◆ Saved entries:
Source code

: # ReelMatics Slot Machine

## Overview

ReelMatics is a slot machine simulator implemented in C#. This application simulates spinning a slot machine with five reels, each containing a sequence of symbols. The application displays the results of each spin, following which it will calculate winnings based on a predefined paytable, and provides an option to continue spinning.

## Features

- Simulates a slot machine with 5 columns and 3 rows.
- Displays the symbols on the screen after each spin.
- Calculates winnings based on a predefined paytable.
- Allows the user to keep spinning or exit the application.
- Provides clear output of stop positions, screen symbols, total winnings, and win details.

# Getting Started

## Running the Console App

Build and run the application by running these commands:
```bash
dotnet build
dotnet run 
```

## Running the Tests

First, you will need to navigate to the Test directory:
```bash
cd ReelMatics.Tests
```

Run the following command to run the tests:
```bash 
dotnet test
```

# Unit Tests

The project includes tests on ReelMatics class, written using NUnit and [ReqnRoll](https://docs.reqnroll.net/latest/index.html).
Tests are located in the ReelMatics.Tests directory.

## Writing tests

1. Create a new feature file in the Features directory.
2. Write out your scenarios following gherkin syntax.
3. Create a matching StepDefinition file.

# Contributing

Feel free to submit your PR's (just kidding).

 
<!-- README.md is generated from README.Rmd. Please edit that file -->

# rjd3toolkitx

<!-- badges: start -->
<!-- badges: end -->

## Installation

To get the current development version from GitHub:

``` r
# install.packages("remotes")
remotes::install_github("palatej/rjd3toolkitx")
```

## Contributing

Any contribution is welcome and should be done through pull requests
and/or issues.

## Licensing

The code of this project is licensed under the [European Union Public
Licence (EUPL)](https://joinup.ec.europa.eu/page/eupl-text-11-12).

◆ What to do:
The lines wanted are those from the one with "## Writing tests" through the last line of the records, repeated exactly and with both ends included.

◆ Written answer:
## Writing tests

1. Create a new feature file in the Features directory.
2. Write out your scenarios following gherkin syntax.
3. Create a matching StepDefinition file.

# Contributing

Feel free to submit your PR's (just kidding).

 
<!-- README.md is generated from README.Rmd. Please edit that file -->

# rjd3toolkitx

<!-- badges: start -->
<!-- badges: end -->

## Installation

To get the current development version from GitHub:

``` r
# install.packages("remotes")
remotes::install_github("palatej/rjd3toolkitx")
```

## Contributing

Any contribution is welcome and should be done through pull requests
and/or issues.

## Licensing

The code of this project is licensed under the [European Union Public
Licence (EUPL)](https://joinup.ec.europa.eu/page/eupl-text-11-12).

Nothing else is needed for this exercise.